DATA FOR THIS TASK -
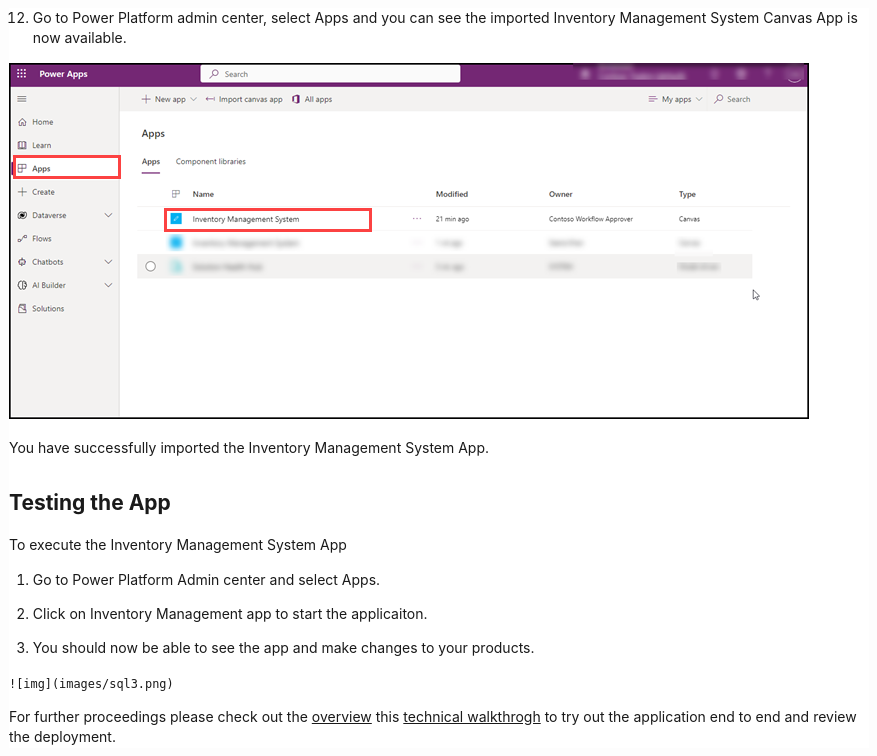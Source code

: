 12. Go to Power Platform admin center, select Apps and you can see the imported Inventory Management System Canvas App is now available.
   
 ![dimg12](images/depap15.png)
 
 You have successfully imported the Inventory Management System App.
 
 <h2>Testing the App</h2>
   
 To execute the Inventory Management System App 
 
  1. Go to Power Platform Admin center and select Apps.

  2. Click on Inventory Management app to start the applicaiton. 

  3. You should now be able to see the app and make changes to your products. 

    ![img](images/sql3.png)
 
  For further proceedings please check out the [overview](../demo-scripts/low-code-development/overview.md) this [technical walkthrogh](../demo-scripts/low-code-development/technical-walkthrough.md) to try out the application end to end and review the deployment.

EXERCISE BRIEF - Please give an exact printout of all the records, pictures aside.

RESPONSE TO THIS TASK -
Source code

: 12. Go to Power Platform admin center, select Apps and you can see the imported Inventory Management System Canvas App is now available.
   
 ![dimg12](images/depap15.png)
 
 You have successfully imported the Inventory Management System App.
 
 <h2>Testing the App</h2>
   
 To execute the Inventory Management System App 
 
  1. Go to Power Platform Admin center and select Apps.

  2. Click on Inventory Management app to start the applicaiton. 

  3. You should now be able to see the app and make changes to your products. 

    ![img](images/sql3.png)
 
  For further proceedings please check out the [overview](../demo-scripts/low-code-development/overview.md) this [technical walkthrogh](../demo-scripts/low-code-development/technical-walkthrough.md) to try out the application end to end and review the deployment.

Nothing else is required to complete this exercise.